START SUPPLIED DATA

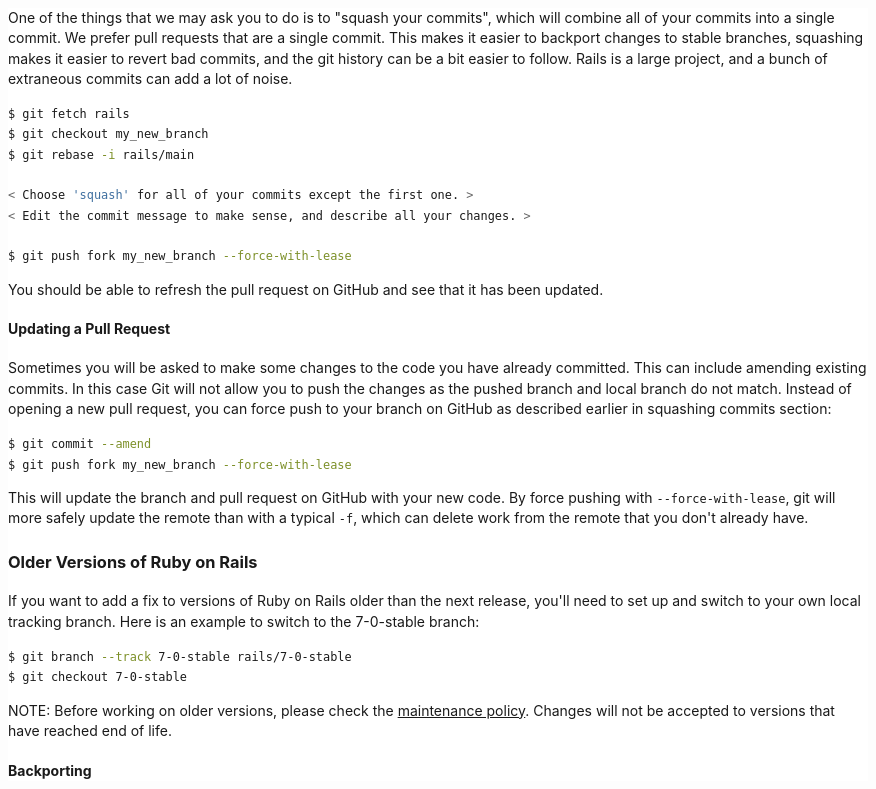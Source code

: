 One of the things that we may ask you to do is to "squash your commits", which
will combine all of your commits into a single commit. We prefer pull requests
that are a single commit. This makes it easier to backport changes to stable
branches, squashing makes it easier to revert bad commits, and the git history
can be a bit easier to follow. Rails is a large project, and a bunch of
extraneous commits can add a lot of noise.

```bash
$ git fetch rails
$ git checkout my_new_branch
$ git rebase -i rails/main

< Choose 'squash' for all of your commits except the first one. >
< Edit the commit message to make sense, and describe all your changes. >

$ git push fork my_new_branch --force-with-lease
```

You should be able to refresh the pull request on GitHub and see that it has
been updated.

#### Updating a Pull Request

Sometimes you will be asked to make some changes to the code you have
already committed. This can include amending existing commits. In this
case Git will not allow you to push the changes as the pushed branch
and local branch do not match. Instead of opening a new pull request,
you can force push to your branch on GitHub as described earlier in
squashing commits section:

```bash
$ git commit --amend
$ git push fork my_new_branch --force-with-lease
```

This will update the branch and pull request on GitHub with your new code.
By force pushing with `--force-with-lease`, git will more safely update
the remote than with a typical `-f`, which can delete work from the remote
that you don't already have.

### Older Versions of Ruby on Rails

If you want to add a fix to versions of Ruby on Rails older than the next release, you'll need to set up and switch to your own local tracking branch. Here is an example to switch to the 7-0-stable branch:

```bash
$ git branch --track 7-0-stable rails/7-0-stable
$ git checkout 7-0-stable
```

NOTE: Before working on older versions, please check the [maintenance policy](maintenance_policy.html). Changes will not be accepted to versions that have reached end of life.

#### Backporting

END SUPPLIED DATA

For every line in the entries above that contains "Ruby", add one to a count, and give that number by itself.

2